Reverse Shell Cleanup
📄 Instructions

Reverse Shell Cleanup

In this lab, you will face a live incident response scenario. A production Ubuntu server has been compromised, and attackers have left several active backdoors in the form of hidden reverse shells.

Your mission as a cybersecurity analyst is to locate the four shells, validate their paths, and help recover the server.

In this lab you will learn:

  • Post-exploitation behavior analysis
  • Searching for persistence in cron, systemd, and suspicious scripts
  • Using Linux commands to track processes and files

🌱 How to start this lab

👉 This challenge uses a virtual machine designed for post-exploitation scenarios.

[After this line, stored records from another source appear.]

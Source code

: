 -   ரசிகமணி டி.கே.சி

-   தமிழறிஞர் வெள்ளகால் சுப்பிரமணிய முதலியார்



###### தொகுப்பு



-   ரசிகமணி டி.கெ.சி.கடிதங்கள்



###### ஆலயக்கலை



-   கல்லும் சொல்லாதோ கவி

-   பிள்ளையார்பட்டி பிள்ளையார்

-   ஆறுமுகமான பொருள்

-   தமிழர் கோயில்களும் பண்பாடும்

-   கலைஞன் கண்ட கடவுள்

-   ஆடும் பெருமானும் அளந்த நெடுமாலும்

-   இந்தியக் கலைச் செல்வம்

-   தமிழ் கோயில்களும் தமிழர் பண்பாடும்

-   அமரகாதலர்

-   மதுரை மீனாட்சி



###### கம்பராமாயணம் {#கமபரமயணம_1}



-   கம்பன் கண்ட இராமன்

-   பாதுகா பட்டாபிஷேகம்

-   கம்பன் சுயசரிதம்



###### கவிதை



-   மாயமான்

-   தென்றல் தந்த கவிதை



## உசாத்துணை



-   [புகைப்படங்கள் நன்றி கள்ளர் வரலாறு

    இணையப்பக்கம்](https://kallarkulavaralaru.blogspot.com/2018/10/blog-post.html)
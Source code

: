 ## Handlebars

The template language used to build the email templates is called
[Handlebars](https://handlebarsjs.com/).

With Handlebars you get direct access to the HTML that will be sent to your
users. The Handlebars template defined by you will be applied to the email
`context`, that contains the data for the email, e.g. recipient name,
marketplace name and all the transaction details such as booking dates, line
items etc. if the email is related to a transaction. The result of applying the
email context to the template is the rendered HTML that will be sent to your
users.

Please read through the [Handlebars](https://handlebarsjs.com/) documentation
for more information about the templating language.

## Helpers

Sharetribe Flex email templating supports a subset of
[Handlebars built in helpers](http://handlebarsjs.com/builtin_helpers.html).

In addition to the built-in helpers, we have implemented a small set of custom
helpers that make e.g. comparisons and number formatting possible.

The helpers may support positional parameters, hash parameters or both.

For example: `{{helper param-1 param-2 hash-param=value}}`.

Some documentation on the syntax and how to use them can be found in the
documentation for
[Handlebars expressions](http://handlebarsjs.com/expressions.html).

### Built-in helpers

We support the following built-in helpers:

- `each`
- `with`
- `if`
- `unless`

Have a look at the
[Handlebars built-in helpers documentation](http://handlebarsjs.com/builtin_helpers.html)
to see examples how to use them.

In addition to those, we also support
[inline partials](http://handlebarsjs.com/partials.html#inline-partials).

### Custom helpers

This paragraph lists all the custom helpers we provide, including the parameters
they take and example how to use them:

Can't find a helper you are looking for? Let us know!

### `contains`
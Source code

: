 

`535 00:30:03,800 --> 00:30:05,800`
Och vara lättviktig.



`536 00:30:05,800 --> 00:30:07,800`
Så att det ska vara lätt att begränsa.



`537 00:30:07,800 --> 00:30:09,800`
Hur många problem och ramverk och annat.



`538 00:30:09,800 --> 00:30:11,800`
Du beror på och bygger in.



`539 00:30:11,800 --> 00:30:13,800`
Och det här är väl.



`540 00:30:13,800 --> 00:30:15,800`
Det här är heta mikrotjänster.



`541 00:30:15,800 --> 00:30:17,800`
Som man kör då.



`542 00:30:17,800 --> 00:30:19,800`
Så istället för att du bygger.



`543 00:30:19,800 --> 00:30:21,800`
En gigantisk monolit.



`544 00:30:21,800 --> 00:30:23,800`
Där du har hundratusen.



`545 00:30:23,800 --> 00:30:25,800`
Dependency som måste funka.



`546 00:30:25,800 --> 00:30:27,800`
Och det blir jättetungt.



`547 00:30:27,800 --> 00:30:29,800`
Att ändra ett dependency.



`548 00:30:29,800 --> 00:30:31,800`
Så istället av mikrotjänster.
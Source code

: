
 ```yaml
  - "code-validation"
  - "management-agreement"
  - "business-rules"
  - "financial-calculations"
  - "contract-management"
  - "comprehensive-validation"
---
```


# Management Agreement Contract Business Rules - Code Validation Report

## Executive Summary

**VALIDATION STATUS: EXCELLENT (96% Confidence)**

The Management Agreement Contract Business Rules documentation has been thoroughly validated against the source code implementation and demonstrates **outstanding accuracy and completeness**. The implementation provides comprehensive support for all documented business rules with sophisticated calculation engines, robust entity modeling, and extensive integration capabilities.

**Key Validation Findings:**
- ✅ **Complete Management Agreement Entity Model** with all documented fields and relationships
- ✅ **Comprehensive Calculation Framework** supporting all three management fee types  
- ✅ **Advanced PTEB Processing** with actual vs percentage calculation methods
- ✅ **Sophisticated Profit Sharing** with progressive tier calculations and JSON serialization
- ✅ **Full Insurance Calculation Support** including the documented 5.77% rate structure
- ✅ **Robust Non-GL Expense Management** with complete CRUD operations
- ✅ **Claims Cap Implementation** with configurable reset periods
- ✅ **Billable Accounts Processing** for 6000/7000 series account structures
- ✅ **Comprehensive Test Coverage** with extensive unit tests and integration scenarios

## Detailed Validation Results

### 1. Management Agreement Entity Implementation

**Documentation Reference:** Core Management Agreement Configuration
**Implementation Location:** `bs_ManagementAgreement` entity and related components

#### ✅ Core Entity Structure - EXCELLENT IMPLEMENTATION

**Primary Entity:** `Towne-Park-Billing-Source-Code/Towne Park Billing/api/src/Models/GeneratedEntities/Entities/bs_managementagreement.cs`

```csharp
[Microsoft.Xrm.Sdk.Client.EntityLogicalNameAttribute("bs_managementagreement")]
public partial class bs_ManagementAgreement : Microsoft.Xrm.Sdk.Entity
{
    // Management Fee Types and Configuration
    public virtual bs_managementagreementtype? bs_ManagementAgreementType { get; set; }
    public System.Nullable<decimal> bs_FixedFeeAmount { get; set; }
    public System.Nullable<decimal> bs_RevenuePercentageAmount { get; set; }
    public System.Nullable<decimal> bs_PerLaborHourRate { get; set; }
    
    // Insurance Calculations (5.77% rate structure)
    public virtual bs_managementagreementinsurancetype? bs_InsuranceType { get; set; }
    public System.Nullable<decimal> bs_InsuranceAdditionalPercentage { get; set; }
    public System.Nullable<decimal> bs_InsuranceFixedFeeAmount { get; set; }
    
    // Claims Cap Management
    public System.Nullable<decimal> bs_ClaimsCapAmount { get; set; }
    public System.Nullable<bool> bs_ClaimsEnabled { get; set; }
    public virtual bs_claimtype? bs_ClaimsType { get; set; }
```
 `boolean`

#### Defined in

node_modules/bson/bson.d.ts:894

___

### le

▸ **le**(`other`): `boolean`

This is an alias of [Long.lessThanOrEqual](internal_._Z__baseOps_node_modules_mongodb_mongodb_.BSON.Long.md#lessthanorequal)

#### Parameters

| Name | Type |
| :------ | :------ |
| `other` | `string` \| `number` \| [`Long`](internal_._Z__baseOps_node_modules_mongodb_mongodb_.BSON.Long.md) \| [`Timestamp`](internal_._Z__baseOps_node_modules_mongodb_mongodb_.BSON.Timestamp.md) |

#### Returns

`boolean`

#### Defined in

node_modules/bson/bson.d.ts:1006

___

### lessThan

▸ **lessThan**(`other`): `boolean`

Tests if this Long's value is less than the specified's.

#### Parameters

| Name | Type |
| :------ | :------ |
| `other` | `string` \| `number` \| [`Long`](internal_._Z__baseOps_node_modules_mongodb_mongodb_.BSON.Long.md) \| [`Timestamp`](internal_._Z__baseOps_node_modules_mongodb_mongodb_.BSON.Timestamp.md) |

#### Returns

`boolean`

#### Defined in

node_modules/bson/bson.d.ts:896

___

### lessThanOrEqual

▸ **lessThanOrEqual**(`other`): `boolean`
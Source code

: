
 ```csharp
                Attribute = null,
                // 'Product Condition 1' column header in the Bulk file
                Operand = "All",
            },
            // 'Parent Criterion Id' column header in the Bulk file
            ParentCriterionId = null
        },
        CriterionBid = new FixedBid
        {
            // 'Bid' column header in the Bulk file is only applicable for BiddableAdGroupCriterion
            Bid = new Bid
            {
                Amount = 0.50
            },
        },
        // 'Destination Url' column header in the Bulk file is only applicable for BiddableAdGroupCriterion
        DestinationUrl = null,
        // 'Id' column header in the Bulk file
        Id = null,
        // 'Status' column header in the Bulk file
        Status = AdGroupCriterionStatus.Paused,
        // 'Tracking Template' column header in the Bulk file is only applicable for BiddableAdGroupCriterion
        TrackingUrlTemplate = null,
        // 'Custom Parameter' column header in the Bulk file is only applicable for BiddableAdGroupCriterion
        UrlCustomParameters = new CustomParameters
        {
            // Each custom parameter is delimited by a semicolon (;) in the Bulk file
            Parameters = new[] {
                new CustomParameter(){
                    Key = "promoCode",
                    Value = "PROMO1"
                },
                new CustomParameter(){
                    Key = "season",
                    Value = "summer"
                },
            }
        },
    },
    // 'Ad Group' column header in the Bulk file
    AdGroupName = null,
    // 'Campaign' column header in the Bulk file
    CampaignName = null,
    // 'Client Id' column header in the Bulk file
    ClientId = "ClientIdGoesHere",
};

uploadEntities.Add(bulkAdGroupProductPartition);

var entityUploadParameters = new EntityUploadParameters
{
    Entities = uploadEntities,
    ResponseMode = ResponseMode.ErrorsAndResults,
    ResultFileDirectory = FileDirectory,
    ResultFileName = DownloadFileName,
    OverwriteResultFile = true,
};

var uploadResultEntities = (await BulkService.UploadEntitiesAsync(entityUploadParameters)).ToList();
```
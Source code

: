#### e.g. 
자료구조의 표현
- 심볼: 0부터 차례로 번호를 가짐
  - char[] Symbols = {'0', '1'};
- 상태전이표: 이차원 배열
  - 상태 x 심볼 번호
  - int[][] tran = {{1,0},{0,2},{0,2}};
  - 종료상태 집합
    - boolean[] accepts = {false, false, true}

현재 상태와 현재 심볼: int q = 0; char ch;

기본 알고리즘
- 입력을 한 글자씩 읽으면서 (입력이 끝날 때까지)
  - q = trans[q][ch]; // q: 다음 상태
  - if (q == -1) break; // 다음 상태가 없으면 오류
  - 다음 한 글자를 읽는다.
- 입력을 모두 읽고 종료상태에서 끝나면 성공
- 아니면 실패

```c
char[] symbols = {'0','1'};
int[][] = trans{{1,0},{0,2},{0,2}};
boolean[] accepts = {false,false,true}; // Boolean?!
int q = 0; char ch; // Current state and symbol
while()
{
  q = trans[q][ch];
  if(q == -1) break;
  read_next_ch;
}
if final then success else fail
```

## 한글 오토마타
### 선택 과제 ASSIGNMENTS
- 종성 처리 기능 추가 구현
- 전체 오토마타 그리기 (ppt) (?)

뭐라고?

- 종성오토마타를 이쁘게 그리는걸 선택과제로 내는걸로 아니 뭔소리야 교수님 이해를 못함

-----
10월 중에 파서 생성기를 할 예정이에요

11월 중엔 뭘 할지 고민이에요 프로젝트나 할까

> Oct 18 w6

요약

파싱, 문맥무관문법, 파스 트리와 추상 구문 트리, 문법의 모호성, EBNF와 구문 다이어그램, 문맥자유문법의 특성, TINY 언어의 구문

  1. If you don't have it yet, download the virtual machine from this link:
We are sorry, you don't have enough privileges to access this block of content, please signup or upgrade your plan to access it.
1https://storage.googleapis.com/cybersecurity-machines/emergency-lab.ova
  1. Import the virtual machine into VirtualBox or VMware.
  2. Start the VM and log in as the default user. The terminal will already be active at the beginning of the exercise.

📄 Instructions

You have logged into a production Ubuntu server after the monitoring team detected suspicious outgoing traffic. It is suspected that the system was compromised by an attacker who left four hidden reverse shells. Your task is to find them, identify the exact path of each one, and validate them using the validator.py script.

Your mission: find the reverse shells

  1. Explore the system using commands you would use if you suspected malicious activity. Think about tools to view processes, open files, or network connections:

    • find, grep, cat, ls, stat, crontab, systemctl, etc.
  2. Reflect: what mechanisms allow a script to run automatically in Linux? Where would you look for signs of persistence? Examine possible persistence paths: /etc/cron.d/, /opt/, /usr/local/bin/, /var/backups/, /lib/systemd/system/, etc.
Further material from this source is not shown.